ARRIVING. And scheming. That’s how the message I received from the Maracaibo Mayor’s office began. Who’s the message referring to? It’s about the Health Director within Gian Carlo Di Martino’s administration, Mayreth Acosta. What did she do? She successfully set up the medical insurance for municipal staff and pocketed a nice commission. I’ve been informed this isn’t her first shady deal; she’s done similar schemes during her time at Hospital Coromoto and other positions. Indeed, I mentioned her past dubious activities alongside then-Health Authority of Zulia, José Miguel Medina, in several of my columns from November 2023. Back then, there was considerable noise regarding her, as she was implicated as one of the leaders, paired with Medina, of the mafia controlling supplies and works in the health sector under central government authority. She’s always been considered a protégé of Fidel Madroñero, and she likely learned many tricks for siphoning off public funds from him. Who did she collude with for the HCM insurance contract for municipal staff? The individual renegotiated the existing contract with Mediplus and secured a juicy commission for herself. Just as I mentioned at the outset: arriving and scheming.
REJECTION. I’ve been informed that the first list of approved and rejected members of Gian Carlo Di Martino’s cabinet has arrived. It appears the list of rejects is longer than that of accepteds. GDM will need to hustle in Caracas to save some names that are part of his closest circle.
DISMISSAL. Finally, the prophecy was fulfilled with the dismissal of Maracaibo’s “bonchón” comptroller, Antonio Bermúdez. In fact, he was busy preparing handover documents for the new comptroller, Yasmín Cristalino de Carruyo, who appears to be the wife of the comptroller for Mara Municipality. Unofficially, it’s said he was ousted for committing acts of corruption and could even face prosecution. It’s clear that this matter doesn’t end with his departure, as other actions are expected against him. “Antonito” believed he was invincible and untouchable; now he faces the consequences.

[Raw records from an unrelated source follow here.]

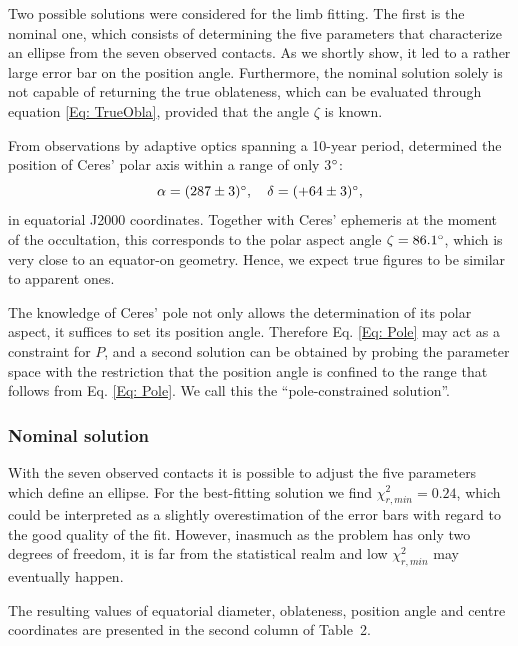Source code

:\documentclass[useAMS,usenatbib]{mn2e}
\begin{document}
Two possible solutions were considered for the limb fitting. The first is the nominal one, which consists of determining the five parameters that characterize an ellipse from the seven observed contacts. As we shortly show, it led to a rather large error bar on the position angle. Furthermore, the nominal solution solely is not capable of returning the true oblateness, which can be evaluated through equation \ref{Eq: TrueObla}, provided that the angle $\zeta$ is known.%

From observations by adaptive optics spanning a 10-year period, \cite{Drummond2014} determined the position of Ceres' polar axis within a range of only 3$\hbox{$^\circ$}$:
\begin{equation}
\alpha = (287 \pm 3) \degr, \quad %
\delta = (+64 \pm 3) \degr,
\label{Eq: Pole}
\end{equation}
%
in equatorial J2000 coordinates. Together with Ceres' ephemeris at the moment of the occultation, this corresponds to the polar aspect angle $\zeta = 86.1\hbox{$^\circ$}$, which is very close to an equator-on geometry. Hence, we expect true figures to be similar to apparent ones.

The knowledge of Ceres' pole not only allows the determination of its polar aspect, it suffices to set its position angle. Therefore Eq. \ref{Eq: Pole} may act as a constraint for $P$, and a second solution can be obtained by probing the parameter space with the restriction that the position angle is confined to the range that follows from Eq. \ref{Eq: Pole}. We call this the ``pole-constrained solution''.


\subsubsection{Nominal solution}

With the seven observed contacts it is possible to adjust the five parameters which define an ellipse. For the best-fitting solution we find $\chi^2_{r,min} = 0.24$, which could be interpreted as a slightly overestimation of the error bars with regard to the good quality of the fit. However, inasmuch as the problem has only two degrees of freedom, it is far from the statistical realm and low $\chi^2_{r,min}$ may eventually happen.

The resulting values of equatorial diameter, oblateness, position angle and centre coordinates are presented in the second column of Table~2.%
\end{document}
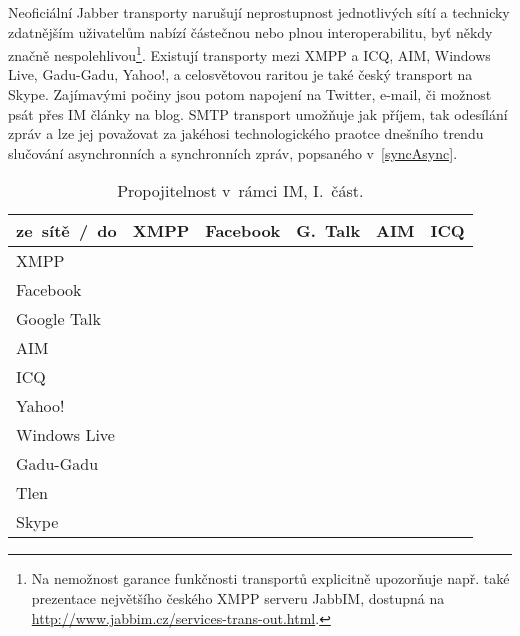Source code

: \documentclass[12pt,oneside,final]{fithesis2}
\newcommand{\yes}{\scriptsize{\Checkmark}}
\newcommand{\no}{\scriptsize{\XSolidBrush}}
\begin{document}
Neoficiální Jabber transporty narušují neprostupnost jednotlivých sítí a technicky zdatnějším uživatelům nabízí částečnou nebo plnou interoperabilitu, byť někdy značně nespolehlivou\footnote{Na nemožnost garance funkčnosti transportů explicitně upozorňuje např. také prezentace největšího českého XMPP serveru JabbIM, dostupná na \url{http://www.jabbim.cz/services-trans-out.html}.}. Existují transporty mezi XMPP a ICQ, AIM, Windows Live, Gadu-Gadu, Yahoo!, a celosvětovou raritou je také český transport na Skype. Zajímavými počiny jsou potom napojení na Twitter, e-mail, či možnost psát přes IM články na blog. SMTP transport umožňuje jak příjem, tak odesílání zpráv a lze jej považovat za jakéhosi technologického praotce dnešního trendu slučování asynchronních a synchronních zpráv, popsaného v~\ref{syncAsync}.

\begin{table}[ht]
    \centering
    \begin{tabular}{ l | c c c c c }
        ze~sítě~/~do & XMPP & Facebook & G.~Talk & AIM & ICQ \\
        \hline
        XMPP         & \yes & \yes & \yes & \yes & \yes \\
        Facebook     & \no  & \yes & \no  & \no  & \no  \\
        Google Talk  & \yes & \yes & \yes & \yes & \yes \\
        AIM          & \no  & \yes & \yes & \yes & \yes \\
        ICQ          & \no  & \yes & \yes & \yes & \yes \\
        Yahoo!       & \no  & \no  & \no  & \no  & \no  \\
        Windows Live & \no  & \yes & \no  & \no  & \no  \\
        Gadu-Gadu    & \no  & \yes & \yes & \yes & \yes \\
        Tlen         & \no  & \no  & \no  & \no  & \no  \\
        Skype        & \no  & \yes & \no  & \no  & \no  \\
    \end{tabular}
    \caption{Propojitelnost v~rámci IM, I.~část.}
    \label{imIntegration1}
\end{table}
\end{document}
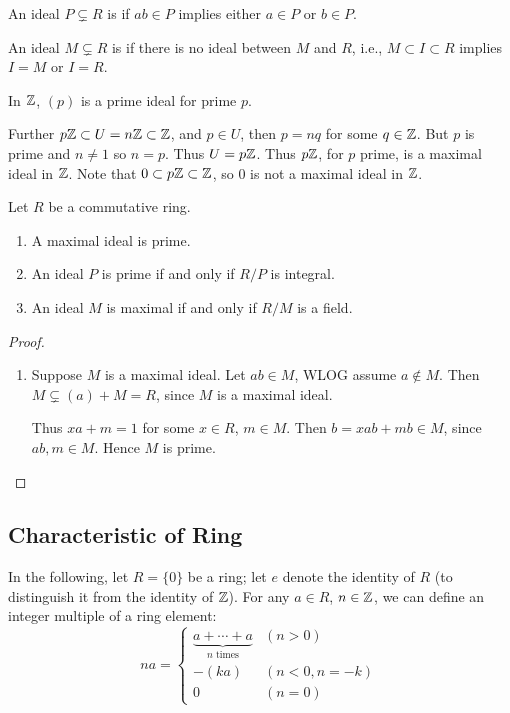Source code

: \begin{definition}
An ideal $P\subsetneq R$ is  if $ab\in P$ implies either $a\in P$ or $b\in P$.

An ideal $M\subsetneq R$ is  if there is no ideal between $M$ and $R$, i.e., $M\subset I\subset R$ implies $I=M$ or $I=R$.
\end{definition}

\begin{example}
In $\mathbb Z$, $(p)$ is a prime ideal for prime $p$.

Further $p\mathbb Z\subset U=n\mathbb Z\subset\mathbb Z$, and $p\in U$, then $p=nq$ for some $q\in\mathbb Z$. But $p$ is prime and $n\neq1$ so $n=p$. Thus $U=p\mathbb Z$. Thus $p\mathbb Z$, for $p$ prime, is a maximal ideal in $\mathbb Z$. Note that $0\subset p\mathbb Z\subset\mathbb Z$, so $0$ is not a maximal ideal in $\mathbb Z$.
\end{example}

\begin{lemma}
Let $R$ be a commutative ring.
\begin{enumerate}[label=(\roman*)]
\item A maximal ideal is prime.
\item An ideal $P$ is prime if and only if $R/P$ is integral.
\item An ideal $M$ is maximal if and only if $R/M$ is a field.
\end{enumerate}
\end{lemma}

\begin{proof} \
\begin{enumerate}[label=(\roman*)]
\item Suppose $M$ is a maximal ideal. Let $ab\in M$, WLOG assume $a\notin M$. Then $M\subsetneq(a)+M=R$, since $M$ is a maximal ideal. 

Thus $xa+m=1$ for some $x\in R$, $m\in M$. Then $b=xab+mb\in M$, since $ab,m\in M$. Hence $M$ is prime.
\end{enumerate}
\end{proof}

\subsection{Characteristic of Ring}
In the following, let $R=\{0\}$ be a ring; let $e$ denote the identity of $R$ (to distinguish it from the identity of $\mathbb Z$). 
For any $a\in R$, $n\in\mathbb Z$, we can define an integer multiple of a ring element:
\[na=\begin{cases}
\underbrace{a+\cdots+a}_\text{$n$ times}&(n>0)\\
-(ka)&(n<0,n=-k)\\
0&(n=0)
\end{cases}\]

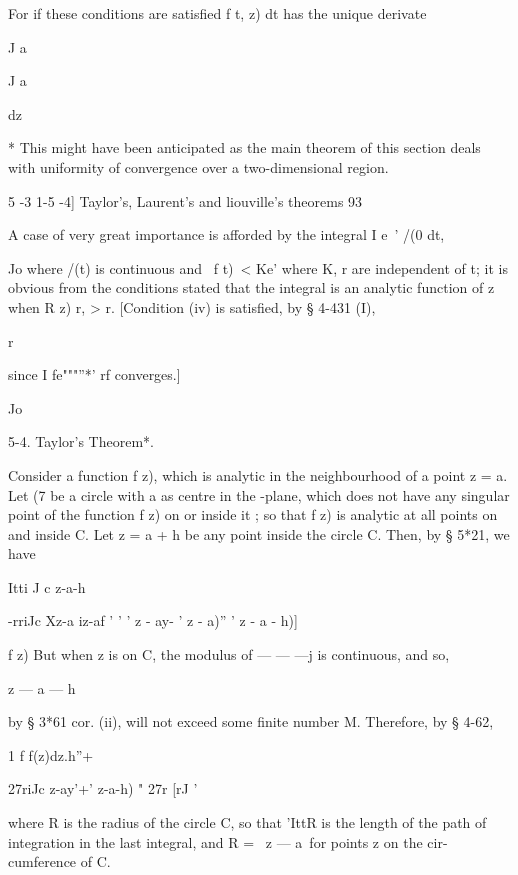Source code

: {{For if these conditions are satisfied f t, z) dt has the unique derivate 

J a 



J a 



dz 



* This might have been anticipated as the main theorem of this section deals with uniformity 
of convergence over a two-dimensional region. 



5 -3 1-5 -4] Taylor's, Laurent's and liouville's theorems 93 

A case of very great importance is afforded by the integral I e~' /(0 dt, 

Jo 
where /(t) is continuous and \ f t)\ < Ke'  where K, r are independent of t; 
it is obvious from the conditions stated that the integral is an analytic 
function of z when R  z)   r, > r. [Condition (iv) is satisfied, by § 4-431 (I), 

r 

since I fe"""''*' rf  converges.] 

Jo 

5-4. Taylor's Theorem*. 

Consider a function f z), which is analytic in the neighbourhood of a 
point z = a. Let (7 be a circle with a as centre in the   -plane, which does 
not have any singular point of the function f z) on or inside it ; so that f z) 
is analytic at all points on and inside C. Let z = a + h be any point inside 
the circle C. Then, by § 5*21, we have 

    Itti J c z-a-h 

 -rriJc   Xz-a iz-af  ' ' '    z - ay- '    z - a)'' '  z - a - h)] 

f z) 
But when z is on C, the modulus of —  — —j is continuous, and so, 

z — a — h 

by § 3*61 cor. (ii), will not exceed some finite number M. 
Therefore, by § 4-62, 



1 f f(z)dz.h''+  



27riJc z-ay'+' z-a-h) "  27r [rJ ' 

where R is the radius of the circle C, so that 'IttR is the length of the path 
of integration in the last integral, and R = \ z — a\ for points z on the cir- 
cumference of C. 

}}
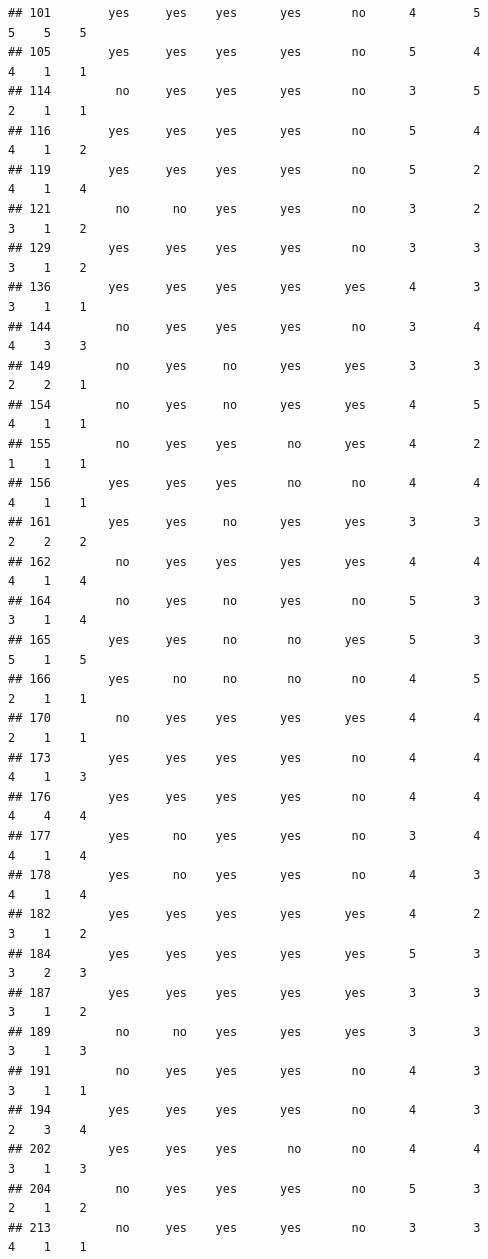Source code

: \documentclass[
]{article}
\begin{document}
\begin{verbatim}
## 101        yes     yes    yes      yes       no      4        5     5    5    5
## 105        yes     yes    yes      yes       no      5        4     4    1    1
## 114         no     yes    yes      yes       no      3        5     2    1    1
## 116        yes     yes    yes      yes       no      5        4     4    1    2
## 119        yes     yes    yes      yes       no      5        2     4    1    4
## 121         no      no    yes      yes       no      3        2     3    1    2
## 129        yes     yes    yes      yes       no      3        3     3    1    2
## 136        yes     yes    yes      yes      yes      4        3     3    1    1
## 144         no     yes    yes      yes       no      3        4     4    3    3
## 149         no     yes     no      yes      yes      3        3     2    2    1
## 154         no     yes     no      yes      yes      4        5     4    1    1
## 155         no     yes    yes       no      yes      4        2     1    1    1
## 156        yes     yes    yes       no       no      4        4     4    1    1
## 161        yes     yes     no      yes      yes      3        3     2    2    2
## 162         no     yes    yes      yes      yes      4        4     4    1    4
## 164         no     yes     no      yes       no      5        3     3    1    4
## 165        yes     yes     no       no      yes      5        3     5    1    5
## 166        yes      no     no       no       no      4        5     2    1    1
## 170         no     yes    yes      yes      yes      4        4     2    1    1
## 173        yes     yes    yes      yes       no      4        4     4    1    3
## 176        yes     yes    yes      yes       no      4        4     4    4    4
## 177        yes      no    yes      yes       no      3        4     4    1    4
## 178        yes      no    yes      yes       no      4        3     4    1    4
## 182        yes     yes    yes      yes      yes      4        2     3    1    2
## 184        yes     yes    yes      yes      yes      5        3     3    2    3
## 187        yes     yes    yes      yes      yes      3        3     3    1    2
## 189         no      no    yes      yes      yes      3        3     3    1    3
## 191         no     yes    yes      yes       no      4        3     3    1    1
## 194        yes     yes    yes      yes       no      4        3     2    3    4
## 202        yes     yes    yes       no       no      4        4     3    1    3
## 204         no     yes    yes      yes       no      5        3     2    1    2
## 213         no     yes    yes      yes       no      3        3     4    1    1

\end{verbatim}
\end{document}
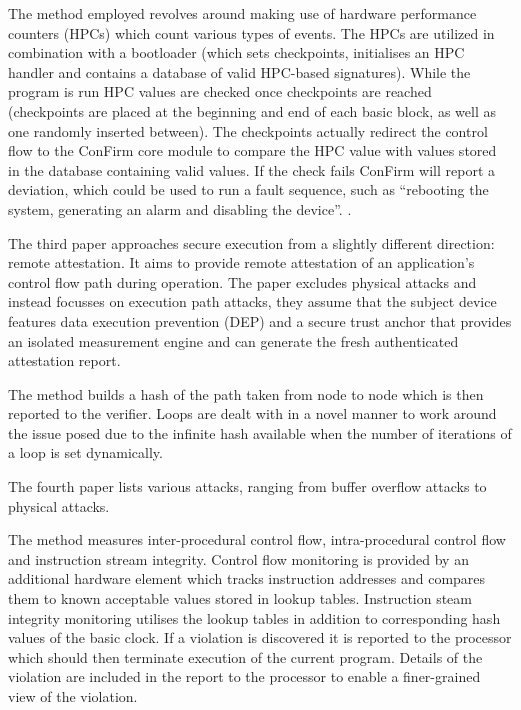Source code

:The method employed revolves around making use of hardware performance counters (HPCs) which count various types of events. The HPCs are utilized in combination with a bootloader (which sets checkpoints, initialises an HPC handler and contains a database of valid HPC-based signatures). While the program is run HPC values are checked once checkpoints are reached (checkpoints are placed at the beginning and end of each basic block, as well as one randomly inserted between). The checkpoints actually redirect the control flow to the ConFirm core module to compare the HPC value with values stored in the database containing valid values. If the check fails ConFirm will report a deviation, which could be used to run a fault sequence, such as ``rebooting the system, generating an alarm and disabling the device''. .

The third paper \cite{Abera2016} approaches secure execution from a slightly different direction: remote attestation. It aims to provide remote attestation of an application's control flow path during operation. The paper excludes physical attacks and instead focusses on execution path attacks, they assume that the subject  device features data  execution prevention (DEP) and a secure trust anchor that provides an isolated measurement engine and can generate the fresh authenticated attestation report.

The method builds a hash of the path taken from node to node which is then reported to the verifier.  Loops are dealt with in a novel manner to work around the issue posed due to the infinite hash available when the number of iterations of a loop is set dynamically.

The fourth paper \cite{Arora2006} lists various attacks, ranging from buffer overflow attacks to physical attacks.

The method measures inter-procedural control flow, intra-procedural control flow and instruction stream integrity. Control flow monitoring is provided by an additional hardware element which tracks instruction addresses and compares them to known acceptable values stored in lookup tables. Instruction steam integrity monitoring utilises the lookup tables in addition to corresponding hash values of the basic clock. If a violation is discovered it is reported to the processor which should then terminate execution of the current program. Details of the violation are included in the report to the processor to enable a finer-grained view of the violation.

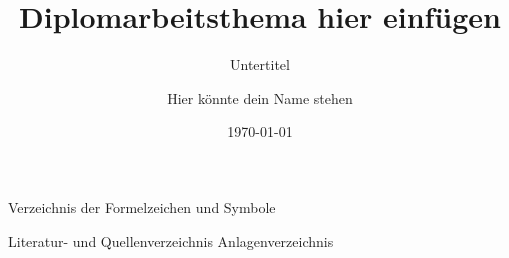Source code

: %
%
\makeatletter
{}
\makeatother
%
%
%
\titlehead{\centering\texttt{[image: htw-logo]} } %
\subject{Diplomarbeit}
\title{Diplomarbeitsthema hier einfügen}
\subtitle{Untertitel }
\author{Hier könnte dein Name stehen}
\date{\today } %
\publishers{Verlag }

\afterpage{\blankpage}
\maketitle
\newpage
\tableofcontents
\newpage
\printnoidxglossaries
\newpage
Verzeichnis der Formelzeichen und Symbole
\newpage
\listoffigures
\newpage
\listoftables
\newpage
\cleardoubleoddpage
%
%
%
%
%
%
%
%
%
%
%
%
Literatur- und Quellenverzeichnis
\newpage
%
%
%
%
% 
Anlagenverzeichnis
\newpage
\appendix
\newpage
\afterpage{\blankpage}
\newpage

CONTROL. Jessy Gascón, President of the Maracaibo Municipal Council, suffered a setback from Gian Carlo Di Martino. What happened? She was looking to appoint someone she completely trusts as the council’s administrator, but he said no. Ultimately, GDM appointed the administrator himself, which clearly disrupts the plans Gascón had intended. The new administrator’s mission is to control the organization’s budget. This isn’t the first blow to her; she failed to secure a significant position for her husband, Jhon Labarca, either.
MISSING. That describes José Javier Martínez, an Action Democrática councilman in San Francisco municipality, who refuses to attend the Municipal Council headquarters to sign handover documents, as he was the last president from the previous period. Why is he hesitant about the formal handover? Because a parallel payroll consisting of 200 workers was uncovered, who were getting paid without doing any work. The worst part is that the one who benefited most from this parallel payroll now refuses to assist him. Who is that? It’s his party mate, Otto Piñero, who had added more than 120 people to that parallel payroll. The adeco councilman is terrified and is therefore staying hidden.
DISAPPEARING? I’m told the crisis affecting the Nuevo Tiempo party continues deepening. The flight and deactivation of leaders are massive. It’s not only about rejecting Manuel Rosales’ erratic behavior; the losses in the Governorship and Municipalities are impacting them, leading them to seek protection to maintain their jobs.